What is needed: The listing below should be printed in full and exactly, apart from its images.
The input START
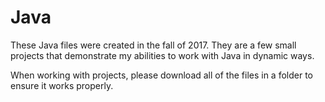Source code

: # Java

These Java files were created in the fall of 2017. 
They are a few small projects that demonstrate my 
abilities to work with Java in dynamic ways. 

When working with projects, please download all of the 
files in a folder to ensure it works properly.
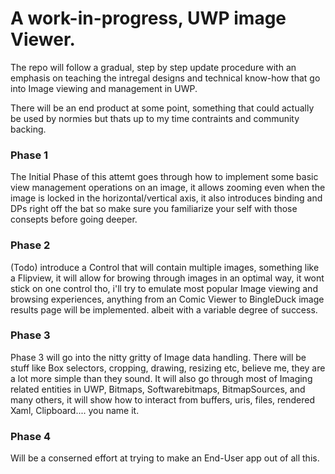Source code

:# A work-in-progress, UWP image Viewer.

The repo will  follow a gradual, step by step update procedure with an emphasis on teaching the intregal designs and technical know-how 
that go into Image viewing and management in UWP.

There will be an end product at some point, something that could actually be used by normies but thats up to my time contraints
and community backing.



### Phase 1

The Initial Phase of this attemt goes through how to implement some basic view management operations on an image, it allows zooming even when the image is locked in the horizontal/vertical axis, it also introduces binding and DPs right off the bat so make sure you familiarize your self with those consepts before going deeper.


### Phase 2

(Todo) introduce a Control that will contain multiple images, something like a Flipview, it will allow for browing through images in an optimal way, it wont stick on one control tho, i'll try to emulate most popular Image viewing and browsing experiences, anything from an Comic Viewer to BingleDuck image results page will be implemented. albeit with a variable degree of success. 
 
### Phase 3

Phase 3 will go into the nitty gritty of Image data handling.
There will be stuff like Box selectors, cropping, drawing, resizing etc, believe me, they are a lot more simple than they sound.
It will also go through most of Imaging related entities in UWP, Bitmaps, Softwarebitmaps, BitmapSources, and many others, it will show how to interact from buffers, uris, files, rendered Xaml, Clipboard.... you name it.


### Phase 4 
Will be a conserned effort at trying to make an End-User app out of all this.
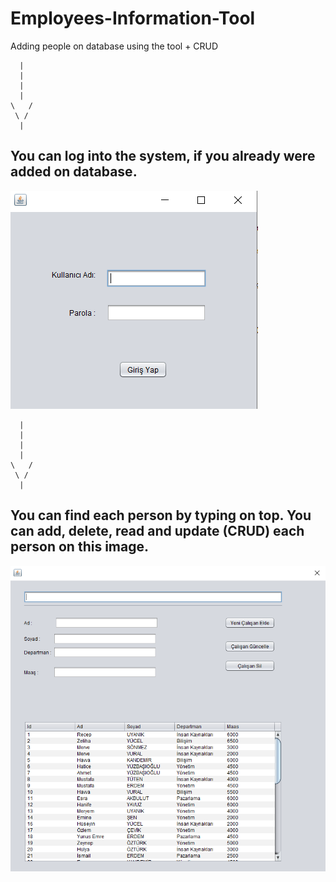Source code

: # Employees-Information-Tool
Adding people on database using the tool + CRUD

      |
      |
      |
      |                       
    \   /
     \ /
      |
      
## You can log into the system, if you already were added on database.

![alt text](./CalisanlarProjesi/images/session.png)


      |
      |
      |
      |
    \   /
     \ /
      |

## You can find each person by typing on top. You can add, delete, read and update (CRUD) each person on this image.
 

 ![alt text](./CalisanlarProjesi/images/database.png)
The input END
Task answer:
Source code

: # Java

These Java files were created in the fall of 2017. 
They are a few small projects that demonstrate my 
abilities to work with Java in dynamic ways. 

When working with projects, please download all of the 
files in a folder to ensure it works properly.
Source code

:# A work-in-progress, UWP image Viewer.

The repo will  follow a gradual, step by step update procedure with an emphasis on teaching the intregal designs and technical know-how 
that go into Image viewing and management in UWP.

There will be an end product at some point, something that could actually be used by normies but thats up to my time contraints
and community backing.



### Phase 1

The Initial Phase of this attemt goes through how to implement some basic view management operations on an image, it allows zooming even when the image is locked in the horizontal/vertical axis, it also introduces binding and DPs right off the bat so make sure you familiarize your self with those consepts before going deeper.


### Phase 2

(Todo) introduce a Control that will contain multiple images, something like a Flipview, it will allow for browing through images in an optimal way, it wont stick on one control tho, i'll try to emulate most popular Image viewing and browsing experiences, anything from an Comic Viewer to BingleDuck image results page will be implemented. albeit with a variable degree of success. 
 
### Phase 3

Phase 3 will go into the nitty gritty of Image data handling.
There will be stuff like Box selectors, cropping, drawing, resizing etc, believe me, they are a lot more simple than they sound.
It will also go through most of Imaging related entities in UWP, Bitmaps, Softwarebitmaps, BitmapSources, and many others, it will show how to interact from buffers, uris, files, rendered Xaml, Clipboard.... you name it.


### Phase 4 
Will be a conserned effort at trying to make an End-User app out of all this.
Source code

: # Employees-Information-Tool
Adding people on database using the tool + CRUD

      |
      |
      |
      |                       
    \   /
     \ /
      |
      
## You can log into the system, if you already were added on database.

![alt text](./CalisanlarProjesi/images/session.png)


      |
      |
      |
      |
    \   /
     \ /
      |

## You can find each person by typing on top. You can add, delete, read and update (CRUD) each person on this image.
 

 ![alt text](./CalisanlarProjesi/images/database.png)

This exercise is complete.